What seemed to be a stroke of good luck in his fortuitous discovery of nitrogen trichloride (1813) turned into a small tragedy that cost him the sight of one eye and almost one hand. The accident involving this highly explosive and very delicate-to-handle compound did not deter him from his experiments on the subject.

Dulong's most important work in the field of physics was carried out jointly with Alexis-Thérèse Petit, professor of physics at the Ecole Polytechnique. In 1817 they both showed that Newton's law of refrigeration was true only for small temperature differences. Their work on temperature measurement and heat transfer (1818) was awarded a prize by the French Academy.

A year later, their experiments on expansion and measurement of temperatures and heat transfer and specific heat of gases led them to establish the empirical law on specific heats, known as Dulong and Petit's Law. This law would later be used in the determination of atomic weights.

In 1820, Dulong became Berthollet's assistant and later professor of physics at the École Polytechnique, of which he was appointed director ten years later (1830).

In 1826, he was elected a foreign member of the Royal Society.

In 1829 he found that, under the same conditions of pressure and temperature, equal volumes of all gases give off or absorb the same amount of heat when they are rapidly expanded or compressed to the same fraction of their initial volumes. He also deduced that the temperature changes accompanying these changes are inversely proportional to the heat capacities of the gases at constant volume.

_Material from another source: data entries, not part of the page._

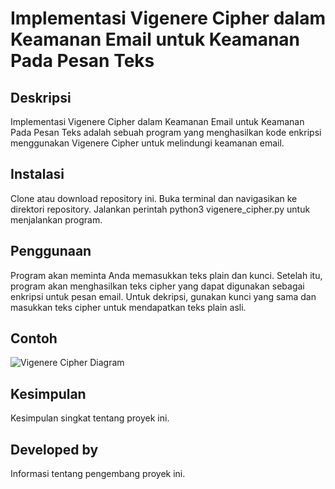 # Implementasi Vigenere Cipher dalam Keamanan Email untuk Keamanan Pada Pesan Teks

## Deskripsi

Implementasi Vigenere Cipher dalam Keamanan Email untuk Keamanan Pada Pesan Teks adalah sebuah program yang menghasilkan kode enkripsi menggunakan Vigenere Cipher untuk melindungi keamanan email.

## Instalasi

Clone atau download repository ini.
Buka terminal dan navigasikan ke direktori repository.
Jalankan perintah python3 vigenere_cipher.py untuk menjalankan program.

## Penggunaan
Program akan meminta Anda memasukkan teks plain dan kunci. Setelah itu, program akan menghasilkan teks cipher yang dapat digunakan sebagai enkripsi untuk pesan email. Untuk dekripsi, gunakan kunci yang sama dan masukkan teks cipher untuk mendapatkan teks plain asli.
## Contoh
![Vigenere Cipher Diagram](images/vigenere-cipher-diagram.png)

## Kesimpulan

Kesimpulan singkat tentang proyek ini.

## Developed by

Informasi tentang pengembang proyek ini.
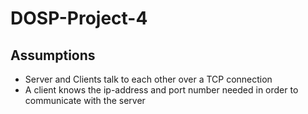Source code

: # DOSP-Project-4

## Assumptions
* Server and Clients talk to each other over a TCP connection
* A client knows the ip-address and port number needed in order to communicate with the server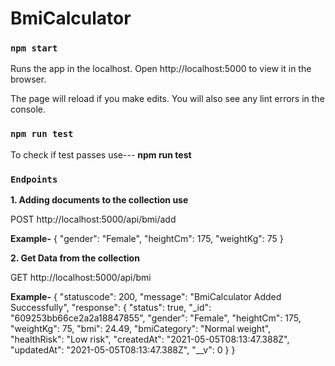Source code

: # BmiCalculator


### `npm start`

Runs the app in the localhost.
Open http://localhost:5000 to view it in the browser.

The page will reload if you make edits.
You will also see any lint errors in the console.





### `npm run test`

To check if test passes use--- **npm run test**





### `Endpoints`


**1. Adding documents to the collection use**

 POST http://localhost:5000/api/bmi/add

  **Example-** 
  {
      "gender": "Female", 
      "heightCm": 175,
      "weightKg": 75
  }




**2. Get Data from the collection**

GET http://localhost:5000/api/bmi

**Example-**
{
    "statuscode": 200,
    "message": "BmiCalculator Added Successfully",
    "response": {
        "status": true,
        "_id": "609253bb66ce2a2a18847855",
        "gender": "Female",
        "heightCm": 175,
        "weightKg": 75,
        "bmi": 24.49,
        "bmiCategory": "Normal weight",
        "healthRisk": "Low risk",
        "createdAt": "2021-05-05T08:13:47.388Z",
        "updatedAt": "2021-05-05T08:13:47.388Z",
        "__v": 0
    }
}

With François Arago, he published a study of the elasticity of steam at high temperatures (1830). His last article (1838) describes the experiments he carried out to determine the heat developed in a chemical reaction.

Calle Dulong en París

In addition to the discovery of nitrogen trichloride (or azo chloride), the Law of Dulong and Petit, and his research on water and steam in collaboration with Arago, Dulong also succeeded in synthesising hypophosphoric acid, published a study on the density of various fluids, and measured the refractive index and the speed of sound in different gases.

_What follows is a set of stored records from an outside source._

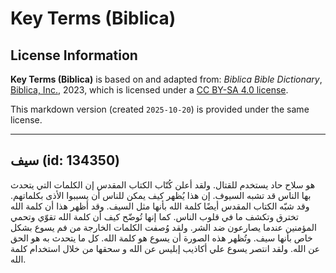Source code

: # Key Terms (Biblica)

## License Information

**Key Terms (Biblica)** is based on and adapted from: _Biblica Bible Dictionary_, [Biblica, Inc.](https://www.biblica.com/), 2023, which is licensed under a [CC BY-SA 4.0 license](https://creativecommons.org/licenses/by-sa/4.0/legalcode.en).

This markdown version (created `2025-10-20`) is provided under the same license.



--------------------------------

## سيف (id: 134350)

هو سلاح حاد يستخدم للقتال. ولقد أعلن كُتّاب الكتاب المقدس إن الكلمات التي يتحدث بها الناس قد تشبه السيوف. إن هذا يُظهر كيف يمكن للناس أن يسببوا الأذى بكلماتهم. وقد شبّه الكتاب المقدس أيضًا كلمة الله بأنها مثل السيف. وقد أظهر هذا أن كلمة الله تخترق وتكشف ما في قلوب الناس. كما إنها تُوضّح كيف أن كلمة الله تقوّي وتحمي المؤمنين عندما يصارعون ضد الشر. ولقد وُصفت الكلمات الخارجة من فم يسوع بشكل خاص بأنها سيف. وتُظهر هذه الصورة أن يسوع هو كلمة الله. كل ما يتحدث به هو الحق عن الله. ولقد انتصر يسوع علي أكاذيب إبليس عن الله و سحقها من خلال استخدام كلمة الله.


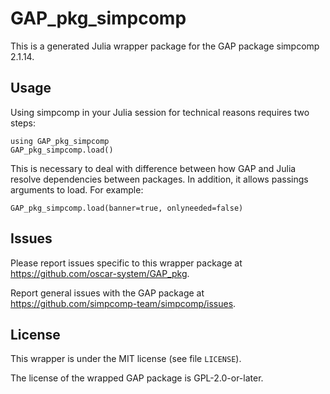 # GAP_pkg_simpcomp

This is a generated Julia wrapper package for the GAP package simpcomp 2.1.14.

## Usage

Using simpcomp in your Julia session for technical reasons requires two steps:

    using GAP_pkg_simpcomp
    GAP_pkg_simpcomp.load()

This is necessary to deal with difference between how GAP and Julia
resolve dependencies between packages. In addition, it allows passings
arguments to load. For example:

    GAP_pkg_simpcomp.load(banner=true, onlyneeded=false)

## Issues

Please report issues specific to this wrapper package at <https://github.com/oscar-system/GAP_pkg>.

Report general issues with the GAP package at <https://github.com/simpcomp-team/simpcomp/issues>.

## License

This wrapper is under the MIT license (see file `LICENSE`).

The license of the wrapped GAP package is GPL-2.0-or-later.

Among his most important works are "On some combinations of azo with oxygen"; "On some combinations of phosphorus with oxygen"; "On the measurement of temperatures and the laws of heat communication"; and "On the elastic force of water vapour".

Pierre-Louis Dulong is one of the 72 scientists whose name is inscribed on the first floor of the Eiffel Tower. In addition, Dulong's name was given to a street in Paris on the right bank of the Seine.

Dulong died of stomach cancer in Paris on 19 July 1838. At the time of his death, he was working on the development of precise methods in calorimetry.